Imperial Japanese Navy Admirals


Imperial Japanese Navy Admirals

 

Cruiser Suzuya in 1935 during sea trials.

Cruiser Suzuya in 1935 during sea trials.

 

Historical period: Post-Restoration War

 

Yamamoto Gonnohyoe (1852-1933)

During his active service from 1879-1928, Admiral Yamamoto Gonnohyoe participated in several conflicts such as Boshin War, First Sino-Japanese War and Russo-Japanese War. He was commander of the cruisers Takao and Takachiho  His strategy toward China during the First Sino-Japanese war (1894-1895) was considered quite aggressive. Perhaps because of the participation in conflicts, he was promoted rapidly to read admiral (1895), vice admiral (1895) and Navy Minister (1898) and admiral (1904). He was also promoted to baron under the hereditary peerage of the Empire of Japan, which ruled between 1869 and 1947.

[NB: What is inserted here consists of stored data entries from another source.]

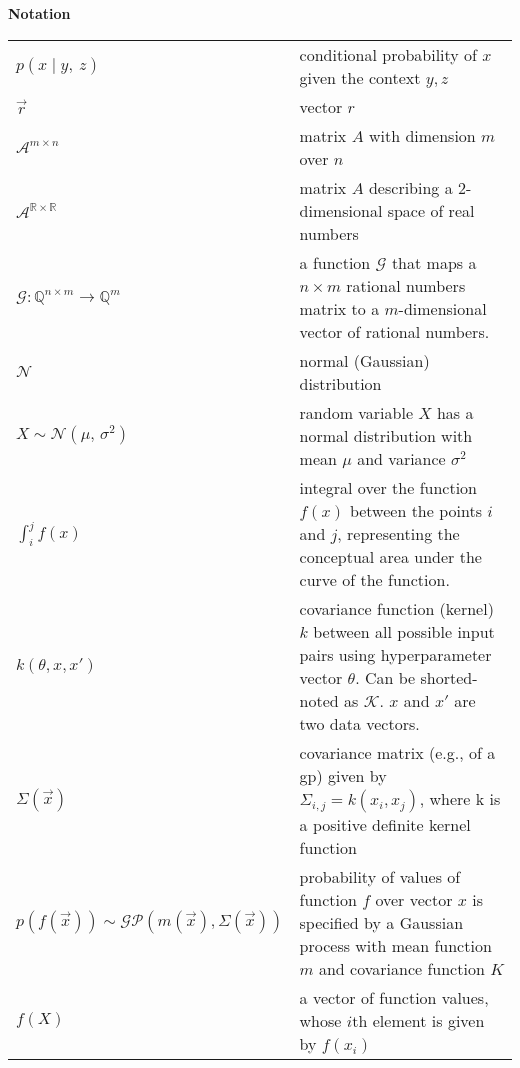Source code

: \newpage
{}
\listoftables

\newpage
{}
\listoffigures

\newpage
{}
\vspace*{-3cm}
\listofmyequations

\newpage
{\Large \textbf{Notation}}\\[.3cm]
\begin{tabularx}{\linewidth}{l@{\quad}X}
	$p(x \mid y,\ z)$ & conditional probability of $x$ given the context ${y, z}$\\
	$\vec{r}$ & vector $r$ \\
	$\mathcal{A}^{m \times n}$ & matrix $A$ with dimension $m$ over $n$ \\
	$\mathcal{A}^{\mathbb{R} \times \mathbb{R}}$ & matrix $A$ describing a 2-dimensional space of real numbers \\
	$\mathcal{G}: \mathbb{Q}^{n \times m} \longrightarrow \mathbb{Q}^{m}$ & a function $\mathcal{G}$ that maps a $n \times m$ rational numbers matrix to a $m$-dimensional vector of rational numbers.\\
	$\mathcal{N}$ 	&	normal (Gaussian) distribution \\
	$X \sim \mathcal{N}(\mu,\,\sigma^{2})$	&	random variable $X$ has a normal distribution with mean $\mu$ and variance $\sigma^{2}$ \\
	$\int_{i}^{j}f(x)$ & integral over the function $f(x)$ between the points $i$ and $j$, representing the conceptual area under the curve of the function.\\
	$k\left( \theta, x, x' \right)$ & covariance function (kernel) $k$ between all possible input pairs using hyperparameter vector $\theta$. Can be shorted-noted as $\mathcal{K}$. $x$ and $x'$ are two data vectors. \\
	$\Sigma(\vec{x})$	&	covariance matrix (e.g., of a \acl{gp}) given by $\Sigma_{i,j} = k(x_i, x_j)$, where k is a positive definite kernel function \\
	$p\left( f \left( \vec{x} \right) \right) \sim \mathcal{GP}\left( m(\vec{x}), \Sigma(\vec{x}) \right)$	&	probability of values of function $f$ over vector $x$ is specified by a Gaussian process with mean function $m$ and covariance function $K$ \\
	$f(X)$	&	a vector of function values, whose $i$th element is given by $f(x_i)$ \\

\end{tabularx}
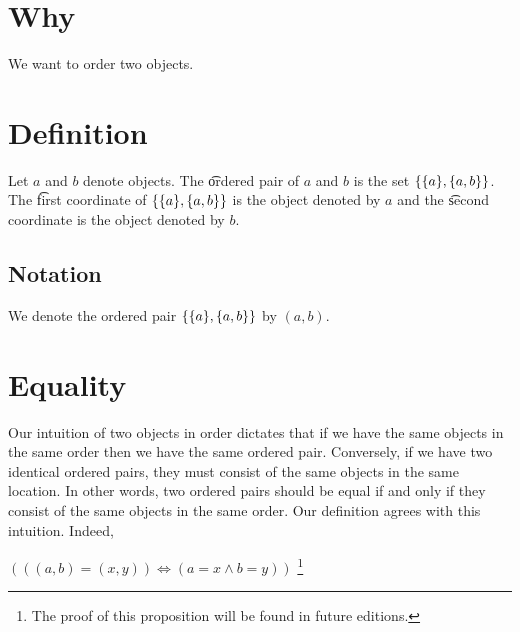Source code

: 
\section*{Why}

We want to order two objects.

\section*{Definition}

Let $a$ and $b$ denote objects.
The \t{ordered pair} of $a$ and $b$ is the set $\{\{a\}, \{a, b\}\}$.
The \t{first coordinate} of $\{\{a\}, \{a, b\}\}$ is the object denoted by $a$ and the \t{second coordinate} is the object denoted by $b$.

\subsection*{Notation}

We denote the ordered pair $\{\{a\},\{a,b\}\}$ by $(a, b)$.

\section*{Equality}

Our intuition of two objects in order dictates that if we have the same objects in the same order then we have the same ordered pair.
Conversely, if we have two identical ordered pairs, they must consist of the same objects in the same location.
In other words, two ordered pairs should be equal if and only if they consist of the same objects in the same order.
Our definition agrees with this intuition.
Indeed,
\begin{proposition}
$(((a, b) = (x, y)) \iff (a = x \land b = y))$
    \ifhmode\unskip\fi\footnote{
The proof of this proposition will be found in future editions.


    }\end{proposition}

\blankpage
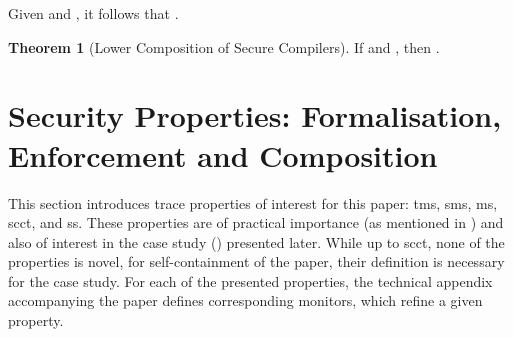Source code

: \documentclass[dvipsnames,conference]{IEEEtran}
\theoremstyle{definition}
\newtheorem{theorem}{Theorem}[section]
\begin{document}

Given  and , it follows that .

\begin{theorem}[Lower Composition of Secure Compilers]\label{thm:lrtp}
  If  and , then . %
\end{theorem}


\section{Security Properties: Formalisation, Enforcement and Composition}\label{sec:compprop}

This section introduces trace properties of interest for this paper: \gls*{tms}, \gls*{sms}, \gls*{ms}, \gls*{scct}, and \gls*{ss}.
These properties are of practical importance (as mentioned in ) and also of interest in the case study () presented later. 
While up to \gls*{scct}, none of the properties is novel, for self-containment of the paper, their definition is necessary for the case study.
For each of the presented properties, the technical appendix accompanying the paper defines corresponding monitors, which refine a given property. 
\end{document}
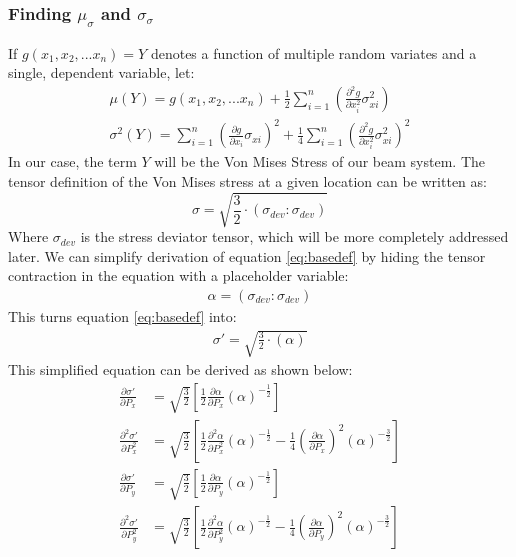 \subsubsection{Finding $\mu_\sigma$ and $\sigma_\sigma$}
If $g(x_1, x_2, ... x_n) = Y$ denotes a function of multiple random variates and a single, dependent variable, let: 
   \begin{align}
	   \mu(Y) = g(x_1, x_2, ... x_n) + \frac{1}{2} \sum_{i=1}^{n}\left( \frac{\partial^2 g}{\partial x_i^2} \sigma_{xi}^2  \right)
	            \label{eq:mu}\\
	   \sigma^2(Y) = \sum_{i=1}^{n}\left( \frac{\partial g}{\partial x_i} \sigma_{xi}  \right)^2 + 
			 \frac{1}{4} \sum_{i=1}^{n}\left( \frac{\partial^2 g}{\partial x_i^2} \sigma_{xi}^2  \right)^2 \label{eq:sigma}
   \end{align}
In our case, the term $Y$ will be the Von Mises Stress of our beam system. The tensor definition of the Von Mises stress at a given location can be written as:
   \begin{equation}
      \sigma = \sqrt{\frac{3}{2} \cdot \left(\sigma_{dev}:\sigma_{dev} \right)}
	\label{eq:basedef}
   \end{equation}
Where $\sigma_{dev}$ is the stress deviator tensor, which will be more completely addressed later. 
We can simplify derivation of equation \ref{eq:basedef} by hiding the tensor contraction in the equation with a placeholder variable:
   \begin{align}
	   \alpha = (\sigma_{dev}:\sigma_{dev})
	   \label{eq:defalpha}
   \end{align}
This turns equation \ref{eq:basedef} into:
   \begin{align}
      \sigma' = \sqrt{\frac{3}{2} \cdot \left(\alpha\right)}
   \end{align}
This simplified equation can be derived as shown below: 
   \begin{align}
	   \frac{\partial \sigma'}{\partial P_x} &= \sqrt{\frac{3}{2}} \left[\frac{1}{2} \frac{\partial \alpha}{\partial P_x} 
						    \left( \alpha \right)^{-\frac{1}{2}}\right]\label{eq:fd_vmx}\\
	   \frac{\partial^2 \sigma'}{\partial P_x^2} &= \sqrt{\frac{3}{2}} \left[ \frac{1}{2}  \frac{\partial ^2 \alpha}{\partial P_x^2}
	                                                \left( \alpha \right)^{-\frac{1}{2}} - 
							\frac{1}{4}  
							\left(\frac{\partial \alpha}{\partial P_x}\right)^2
							\left( \alpha \right)^{-\frac{3}{2}}\right] \\
	   \frac{\partial \sigma'}{\partial P_y} &= \sqrt{\frac{3}{2}} \left[\frac{1}{2} \frac{\partial \alpha}{\partial P_y} 
						    \left( \alpha \right)^{-\frac{1}{2}}\right]\\
	   \frac{\partial^2 \sigma'}{\partial P_y^2} &= \sqrt{\frac{3}{2}} \left[ \frac{1}{2}  \frac{\partial ^2 \alpha}{\partial P_y^2}
	                                                \left( \alpha \right)^{-\frac{1}{2}} - 
							\frac{1}{4}   
							\left(\frac{\partial \alpha}{\partial P_y}\right)^2
							\left( \alpha \right)^{-\frac{3}{2}}\right] \label{eq:sd_vmy}
   \end{align}
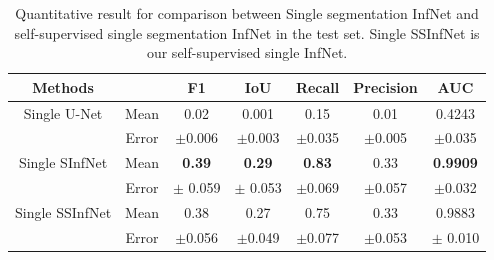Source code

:  \begin{table}[!ht]
 	\centering
 	\begin{tabular}{| c | c || c c c c c ||}
 		\hline
 		Methods & & F1 & IoU & Recall & Precision & AUC \\ \hline
 		Single U-Net & Mean & 0.02 & 0.001 & 0.15 & 0.01 & 0.4243 \\ \cline{2-7}
 		& Error & $\pm$0.006 & $\pm$0.003 & $\pm$0.035 & $\pm$0.005 & $\pm$0.035 \\ \hline
 		Single SInfNet &  Mean & \textbf{0.39} & \textbf{0.29} & \textbf{0.83} & 0.33 & \textbf{0.9909} \\ \cline{2-7}
 		& Error & $\pm$ 0.059 & $\pm$ 0.053 & $\pm$0.069 & $\pm$0.057  & $\pm$0.032 \\ \hline
 		Single SSInfNet &  Mean & 0.38 & 0.27 & 0.75 & 0.33 & 0.9883  \\ \cline{2-7}
 		& Error & $\pm$0.056 & $\pm$0.049 &$\pm$0.077  & $\pm$0.053 & $\pm$  0.010 \\ \hline
 	\end{tabular}
 	\caption{Quantitative result for comparison between Single segmentation InfNet and self-supervised single segmentation InfNet in the test set. Single SSInfNet is our self-supervised single InfNet.}
 	\label{tab:single}
 \end{table}


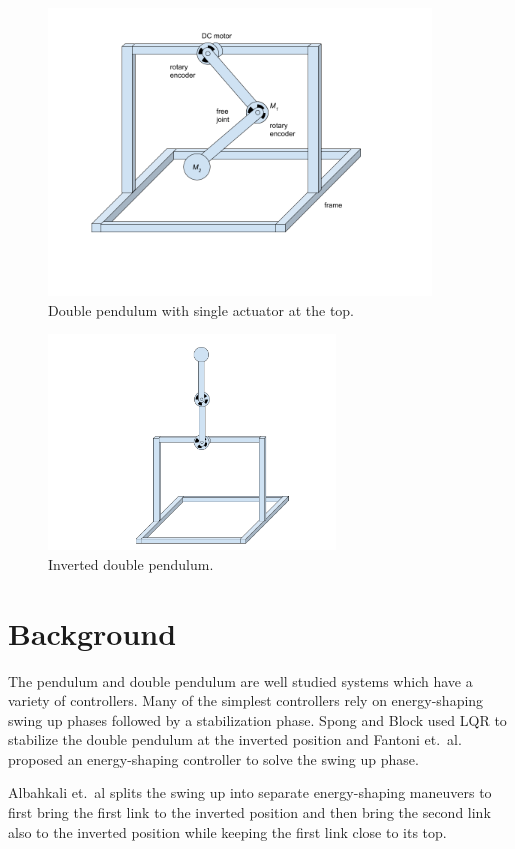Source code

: \documentclass[conference]{IEEEtran}
\begin{document}
\begin{figure}[h]
	\centering
	\includegraphics[width=4in]{double_pendulum_rotary.png}
	\caption{Double pendulum with single actuator at the top.}
	\label{fig:double_pendulum}
\end{figure}

\begin{figure}[h]
	\centering
	\includegraphics[width=3in]{inverted_double_pendulum_rotary.png}
	\caption{Inverted double pendulum.}
	\label{fig:inverted_double_pendulum}
\end{figure}

\section{Background}
The pendulum and double pendulum are well studied systems which have a variety of controllers. Many of the simplest controllers rely on energy-shaping swing up phases followed by a stabilization phase. Spong and Block\cite{spong} used LQR to stabilize the double pendulum at the inverted position and Fantoni et.\ al.\cite{fantoni} proposed an energy-shaping controller to solve the swing up phase.

Albahkali et.\ al\cite{albahkali} splits the swing up into separate energy-shaping maneuvers to first bring the first link to the inverted position and then bring the second link also to the inverted position while keeping the first link close to its top.
\end{document}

Yamamoto showed strong leadership and wise decisions when he appointed Togo Heihachiro as commander-in-chief of the Combined Fleet. At that time, Admiral Yamamoto was Minister of the Navy and Japan was involved in the Russo-Japanese War. Further promotions and honors included to become count in 1907. Then, count Yamamoto served as Prime Minister in 1913–14. Although closely vinculated to politics in the late period of his active life, Yamamoto abandoned political life completely in 1924. He died in 1933 and his grave is at the Aoyama Cemetery in Tokyo.

 

Ijuin Goro (1852-1921)

Marshal Admiral Ijuin Goro was born in Kagoshima city. He was the son of a samurai  and fought as a Satsuma samurai and foot soldier during major actions in the Boshin War (1868) . Ijuin entered the 4th class of the Imperial Japanese Naval Academy (1871), and as cadet served on vessels of the early Imperial Japanese Navy. He participated in the Taiwan Expedition (1874), the Ganghwa Island incident off Korea (1875), and the Satsuma Rebellion (1877).Surprisingly, he had international experience since he was sent to England for study in 1877 and completed courses at Royal Naval College, Greenwich. After he became Vice-Chief of the Navy General Staff during the Russo-Japanese War, he progressed quickly and successively assumed the positions of commander-in-chief of the Nihon Kaigun 2nd Fleet, the Nihon Kaigun 1st Fleet, the Combined Fleet, and then became Chief of the Imperial Japanese Navy General Staff (1909–14). He was quite fanatical about training and sailors highlighted this lack of vacation or free time in a popular song in which there are no weekends “Monday-Monday, Tuesday, Wednesday, Thursday, Friday-Friday”.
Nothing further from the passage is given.